Segment Start: Study material
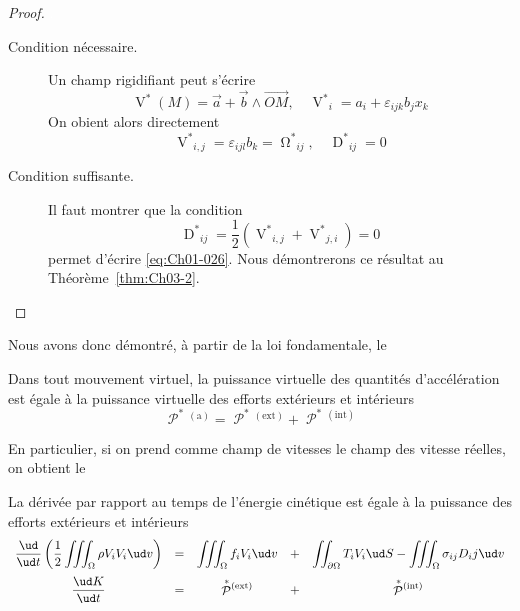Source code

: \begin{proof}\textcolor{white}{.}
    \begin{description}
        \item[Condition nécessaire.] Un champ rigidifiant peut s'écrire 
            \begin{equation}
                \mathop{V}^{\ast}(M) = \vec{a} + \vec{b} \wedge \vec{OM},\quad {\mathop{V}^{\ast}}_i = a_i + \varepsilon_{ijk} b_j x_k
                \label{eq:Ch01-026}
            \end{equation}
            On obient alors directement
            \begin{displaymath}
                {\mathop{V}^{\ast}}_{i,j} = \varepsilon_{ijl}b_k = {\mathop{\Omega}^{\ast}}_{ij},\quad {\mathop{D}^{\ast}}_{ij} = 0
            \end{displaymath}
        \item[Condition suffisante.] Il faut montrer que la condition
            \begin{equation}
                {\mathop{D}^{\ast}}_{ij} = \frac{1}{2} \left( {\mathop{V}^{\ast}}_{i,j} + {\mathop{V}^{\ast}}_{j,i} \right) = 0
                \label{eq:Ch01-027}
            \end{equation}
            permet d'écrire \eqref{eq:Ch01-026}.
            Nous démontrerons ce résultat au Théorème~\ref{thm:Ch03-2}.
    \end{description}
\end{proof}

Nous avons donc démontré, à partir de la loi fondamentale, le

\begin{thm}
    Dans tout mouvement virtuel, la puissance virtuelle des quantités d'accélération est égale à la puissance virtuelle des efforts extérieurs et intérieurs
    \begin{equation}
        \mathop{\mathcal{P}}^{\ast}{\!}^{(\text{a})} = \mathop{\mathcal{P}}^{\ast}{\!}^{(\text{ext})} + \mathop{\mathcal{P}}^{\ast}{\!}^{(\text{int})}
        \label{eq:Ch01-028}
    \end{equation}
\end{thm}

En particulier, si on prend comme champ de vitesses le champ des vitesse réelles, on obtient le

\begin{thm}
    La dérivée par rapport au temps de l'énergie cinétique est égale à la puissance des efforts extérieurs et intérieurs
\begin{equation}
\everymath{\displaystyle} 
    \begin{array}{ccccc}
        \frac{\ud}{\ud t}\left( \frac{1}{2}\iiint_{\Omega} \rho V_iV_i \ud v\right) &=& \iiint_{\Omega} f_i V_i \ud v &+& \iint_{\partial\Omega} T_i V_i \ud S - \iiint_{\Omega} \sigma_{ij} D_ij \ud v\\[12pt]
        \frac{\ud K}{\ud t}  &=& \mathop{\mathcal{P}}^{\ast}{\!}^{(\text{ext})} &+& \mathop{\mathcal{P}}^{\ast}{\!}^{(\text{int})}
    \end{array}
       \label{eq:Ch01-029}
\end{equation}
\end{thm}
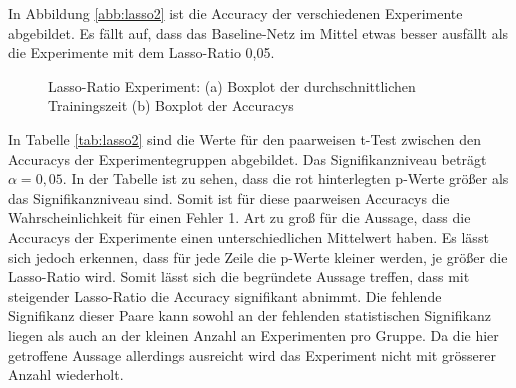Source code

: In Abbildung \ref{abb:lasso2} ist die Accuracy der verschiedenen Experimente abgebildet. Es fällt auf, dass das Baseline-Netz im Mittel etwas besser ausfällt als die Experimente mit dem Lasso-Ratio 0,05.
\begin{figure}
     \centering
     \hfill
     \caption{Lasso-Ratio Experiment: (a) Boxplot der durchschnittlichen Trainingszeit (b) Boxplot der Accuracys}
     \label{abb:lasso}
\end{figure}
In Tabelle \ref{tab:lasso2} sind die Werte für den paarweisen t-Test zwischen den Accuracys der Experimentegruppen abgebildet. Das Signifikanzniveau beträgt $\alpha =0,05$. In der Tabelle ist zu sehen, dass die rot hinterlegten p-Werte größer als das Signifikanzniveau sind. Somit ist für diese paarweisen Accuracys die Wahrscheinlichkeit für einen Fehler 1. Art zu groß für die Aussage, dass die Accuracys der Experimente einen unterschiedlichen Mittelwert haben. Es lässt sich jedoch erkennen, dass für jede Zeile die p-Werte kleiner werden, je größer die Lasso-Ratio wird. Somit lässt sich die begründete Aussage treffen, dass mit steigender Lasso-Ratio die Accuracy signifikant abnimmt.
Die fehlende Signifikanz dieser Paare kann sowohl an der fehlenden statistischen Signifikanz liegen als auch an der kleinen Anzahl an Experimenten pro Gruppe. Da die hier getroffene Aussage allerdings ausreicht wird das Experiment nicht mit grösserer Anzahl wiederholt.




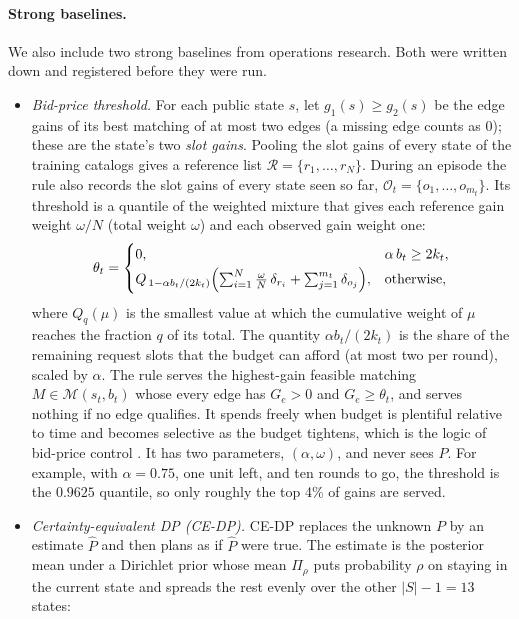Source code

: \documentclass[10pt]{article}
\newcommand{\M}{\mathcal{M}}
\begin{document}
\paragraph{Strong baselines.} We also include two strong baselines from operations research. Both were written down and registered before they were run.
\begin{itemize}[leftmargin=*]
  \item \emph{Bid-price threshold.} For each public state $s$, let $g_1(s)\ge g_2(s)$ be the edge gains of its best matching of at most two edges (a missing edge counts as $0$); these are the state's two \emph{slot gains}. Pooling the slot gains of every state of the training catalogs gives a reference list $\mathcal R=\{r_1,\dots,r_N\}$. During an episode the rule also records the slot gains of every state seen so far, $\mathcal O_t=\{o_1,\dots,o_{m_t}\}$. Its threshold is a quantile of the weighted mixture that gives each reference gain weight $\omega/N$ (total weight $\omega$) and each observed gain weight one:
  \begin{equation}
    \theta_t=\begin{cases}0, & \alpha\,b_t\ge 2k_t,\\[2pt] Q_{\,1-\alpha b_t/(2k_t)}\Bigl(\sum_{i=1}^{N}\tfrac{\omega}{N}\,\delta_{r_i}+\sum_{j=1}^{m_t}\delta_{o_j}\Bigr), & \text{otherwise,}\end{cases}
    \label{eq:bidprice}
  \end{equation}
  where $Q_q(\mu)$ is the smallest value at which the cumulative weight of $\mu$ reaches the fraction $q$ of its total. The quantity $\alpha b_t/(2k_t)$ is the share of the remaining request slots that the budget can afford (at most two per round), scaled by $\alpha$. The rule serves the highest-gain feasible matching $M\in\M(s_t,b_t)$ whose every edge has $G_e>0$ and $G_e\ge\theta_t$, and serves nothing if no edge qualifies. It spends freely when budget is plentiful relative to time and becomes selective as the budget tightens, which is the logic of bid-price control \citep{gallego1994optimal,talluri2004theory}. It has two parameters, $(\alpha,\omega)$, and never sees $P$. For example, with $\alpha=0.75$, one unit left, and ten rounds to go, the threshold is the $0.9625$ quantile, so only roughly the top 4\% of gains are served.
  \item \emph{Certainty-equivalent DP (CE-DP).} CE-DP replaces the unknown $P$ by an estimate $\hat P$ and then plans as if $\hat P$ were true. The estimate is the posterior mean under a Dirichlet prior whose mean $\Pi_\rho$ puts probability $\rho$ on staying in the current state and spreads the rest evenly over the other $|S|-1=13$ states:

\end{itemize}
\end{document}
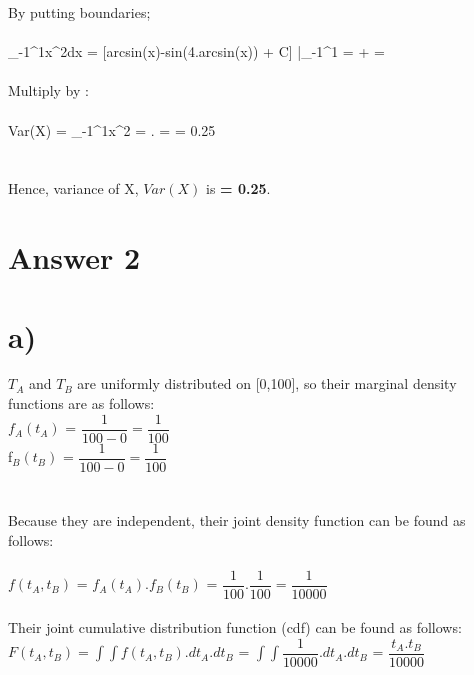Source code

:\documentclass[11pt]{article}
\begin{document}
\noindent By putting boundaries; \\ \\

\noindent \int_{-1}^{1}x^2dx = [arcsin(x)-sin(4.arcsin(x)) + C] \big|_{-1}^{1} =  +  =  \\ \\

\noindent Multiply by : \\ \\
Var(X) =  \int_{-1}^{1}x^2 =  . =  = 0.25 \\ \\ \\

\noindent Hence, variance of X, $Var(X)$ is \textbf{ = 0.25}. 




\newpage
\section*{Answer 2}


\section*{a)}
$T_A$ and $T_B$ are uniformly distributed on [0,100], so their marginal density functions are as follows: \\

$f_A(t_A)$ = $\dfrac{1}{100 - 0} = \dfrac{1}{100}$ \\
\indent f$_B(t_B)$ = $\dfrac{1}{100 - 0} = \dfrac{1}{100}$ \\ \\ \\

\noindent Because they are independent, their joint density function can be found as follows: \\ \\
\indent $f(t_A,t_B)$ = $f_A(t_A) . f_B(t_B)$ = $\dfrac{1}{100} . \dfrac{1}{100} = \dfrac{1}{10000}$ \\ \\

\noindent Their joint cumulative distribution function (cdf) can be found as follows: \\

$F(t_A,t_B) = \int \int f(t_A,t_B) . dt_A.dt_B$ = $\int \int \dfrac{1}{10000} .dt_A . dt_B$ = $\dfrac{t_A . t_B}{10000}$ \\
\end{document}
Segment End: Study material
Exercise directions: Set down every record above exactly as it stands, but skip the pictures.

Completed task:
Source code

: \begin{proof}\textcolor{white}{.}
    \begin{description}
        \item[Condition nécessaire.] Un champ rigidifiant peut s'écrire 
            \begin{equation}
                \mathop{V}^{\ast}(M) = \vec{a} + \vec{b} \wedge \vec{OM},\quad {\mathop{V}^{\ast}}_i = a_i + \varepsilon_{ijk} b_j x_k
                \label{eq:Ch01-026}
            \end{equation}
            On obient alors directement
            \begin{displaymath}
                {\mathop{V}^{\ast}}_{i,j} = \varepsilon_{ijl}b_k = {\mathop{\Omega}^{\ast}}_{ij},\quad {\mathop{D}^{\ast}}_{ij} = 0
            \end{displaymath}
        \item[Condition suffisante.] Il faut montrer que la condition
            \begin{equation}
                {\mathop{D}^{\ast}}_{ij} = \frac{1}{2} \left( {\mathop{V}^{\ast}}_{i,j} + {\mathop{V}^{\ast}}_{j,i} \right) = 0
                \label{eq:Ch01-027}
            \end{equation}
            permet d'écrire \eqref{eq:Ch01-026}.
            Nous démontrerons ce résultat au Théorème~\ref{thm:Ch03-2}.
    \end{description}
\end{proof}

Nous avons donc démontré, à partir de la loi fondamentale, le

\begin{thm}
    Dans tout mouvement virtuel, la puissance virtuelle des quantités d'accélération est égale à la puissance virtuelle des efforts extérieurs et intérieurs
    \begin{equation}
        \mathop{\mathcal{P}}^{\ast}{\!}^{(\text{a})} = \mathop{\mathcal{P}}^{\ast}{\!}^{(\text{ext})} + \mathop{\mathcal{P}}^{\ast}{\!}^{(\text{int})}
        \label{eq:Ch01-028}
    \end{equation}
\end{thm}

En particulier, si on prend comme champ de vitesses le champ des vitesse réelles, on obtient le

\begin{thm}
    La dérivée par rapport au temps de l'énergie cinétique est égale à la puissance des efforts extérieurs et intérieurs
\begin{equation}
\everymath{\displaystyle} 
    \begin{array}{ccccc}
        \frac{\ud}{\ud t}\left( \frac{1}{2}\iiint_{\Omega} \rho V_iV_i \ud v\right) &=& \iiint_{\Omega} f_i V_i \ud v &+& \iint_{\partial\Omega} T_i V_i \ud S - \iiint_{\Omega} \sigma_{ij} D_ij \ud v\\[12pt]
        \frac{\ud K}{\ud t}  &=& \mathop{\mathcal{P}}^{\ast}{\!}^{(\text{ext})} &+& \mathop{\mathcal{P}}^{\ast}{\!}^{(\text{int})}
    \end{array}
       \label{eq:Ch01-029}
\end{equation}
\end{thm}
Source code

: In Abbildung \ref{abb:lasso2} ist die Accuracy der verschiedenen Experimente abgebildet. Es fällt auf, dass das Baseline-Netz im Mittel etwas besser ausfällt als die Experimente mit dem Lasso-Ratio 0,05.
\begin{figure}
     \centering
     \hfill
     \caption{Lasso-Ratio Experiment: (a) Boxplot der durchschnittlichen Trainingszeit (b) Boxplot der Accuracys}
     \label{abb:lasso}
\end{figure}
In Tabelle \ref{tab:lasso2} sind die Werte für den paarweisen t-Test zwischen den Accuracys der Experimentegruppen abgebildet. Das Signifikanzniveau beträgt $\alpha =0,05$. In der Tabelle ist zu sehen, dass die rot hinterlegten p-Werte größer als das Signifikanzniveau sind. Somit ist für diese paarweisen Accuracys die Wahrscheinlichkeit für einen Fehler 1. Art zu groß für die Aussage, dass die Accuracys der Experimente einen unterschiedlichen Mittelwert haben. Es lässt sich jedoch erkennen, dass für jede Zeile die p-Werte kleiner werden, je größer die Lasso-Ratio wird. Somit lässt sich die begründete Aussage treffen, dass mit steigender Lasso-Ratio die Accuracy signifikant abnimmt.
Die fehlende Signifikanz dieser Paare kann sowohl an der fehlenden statistischen Signifikanz liegen als auch an der kleinen Anzahl an Experimenten pro Gruppe. Da die hier getroffene Aussage allerdings ausreicht wird das Experiment nicht mit grösserer Anzahl wiederholt.




Source code

: \documentclass[10pt]{article}
\newcommand{\M}{\mathcal{M}}
\begin{document}
\paragraph{Strong baselines.} We also include two strong baselines from operations research. Both were written down and registered before they were run.
\begin{itemize}[leftmargin=*]
  \item \emph{Bid-price threshold.} For each public state $s$, let $g_1(s)\ge g_2(s)$ be the edge gains of its best matching of at most two edges (a missing edge counts as $0$); these are the state's two \emph{slot gains}. Pooling the slot gains of every state of the training catalogs gives a reference list $\mathcal R=\{r_1,\dots,r_N\}$. During an episode the rule also records the slot gains of every state seen so far, $\mathcal O_t=\{o_1,\dots,o_{m_t}\}$. Its threshold is a quantile of the weighted mixture that gives each reference gain weight $\omega/N$ (total weight $\omega$) and each observed gain weight one:
  \begin{equation}
    \theta_t=\begin{cases}0, & \alpha\,b_t\ge 2k_t,\\[2pt] Q_{\,1-\alpha b_t/(2k_t)}\Bigl(\sum_{i=1}^{N}\tfrac{\omega}{N}\,\delta_{r_i}+\sum_{j=1}^{m_t}\delta_{o_j}\Bigr), & \text{otherwise,}\end{cases}
    \label{eq:bidprice}
  \end{equation}
  where $Q_q(\mu)$ is the smallest value at which the cumulative weight of $\mu$ reaches the fraction $q$ of its total. The quantity $\alpha b_t/(2k_t)$ is the share of the remaining request slots that the budget can afford (at most two per round), scaled by $\alpha$. The rule serves the highest-gain feasible matching $M\in\M(s_t,b_t)$ whose every edge has $G_e>0$ and $G_e\ge\theta_t$, and serves nothing if no edge qualifies. It spends freely when budget is plentiful relative to time and becomes selective as the budget tightens, which is the logic of bid-price control \citep{gallego1994optimal,talluri2004theory}. It has two parameters, $(\alpha,\omega)$, and never sees $P$. For example, with $\alpha=0.75$, one unit left, and ten rounds to go, the threshold is the $0.9625$ quantile, so only roughly the top 4\% of gains are served.
  \item \emph{Certainty-equivalent DP (CE-DP).} CE-DP replaces the unknown $P$ by an estimate $\hat P$ and then plans as if $\hat P$ were true. The estimate is the posterior mean under a Dirichlet prior whose mean $\Pi_\rho$ puts probability $\rho$ on staying in the current state and spreads the rest evenly over the other $|S|-1=13$ states:

\end{itemize}
\end{document}
Source code

:\documentclass[11pt]{article}
\begin{document}
\noindent By putting boundaries; \\ \\

\noindent \int_{-1}^{1}x^2dx = [arcsin(x)-sin(4.arcsin(x)) + C] \big|_{-1}^{1} =  +  =  \\ \\

\noindent Multiply by : \\ \\
Var(X) =  \int_{-1}^{1}x^2 =  . =  = 0.25 \\ \\ \\

\noindent Hence, variance of X, $Var(X)$ is \textbf{ = 0.25}. 




\newpage
\section*{Answer 2}


\section*{a)}
$T_A$ and $T_B$ are uniformly distributed on [0,100], so their marginal density functions are as follows: \\

$f_A(t_A)$ = $\dfrac{1}{100 - 0} = \dfrac{1}{100}$ \\
\indent f$_B(t_B)$ = $\dfrac{1}{100 - 0} = \dfrac{1}{100}$ \\ \\ \\

\noindent Because they are independent, their joint density function can be found as follows: \\ \\
\indent $f(t_A,t_B)$ = $f_A(t_A) . f_B(t_B)$ = $\dfrac{1}{100} . \dfrac{1}{100} = \dfrac{1}{10000}$ \\ \\

\noindent Their joint cumulative distribution function (cdf) can be found as follows: \\

$F(t_A,t_B) = \int \int f(t_A,t_B) . dt_A.dt_B$ = $\int \int \dfrac{1}{10000} .dt_A . dt_B$ = $\dfrac{t_A . t_B}{10000}$ \\
\end{document}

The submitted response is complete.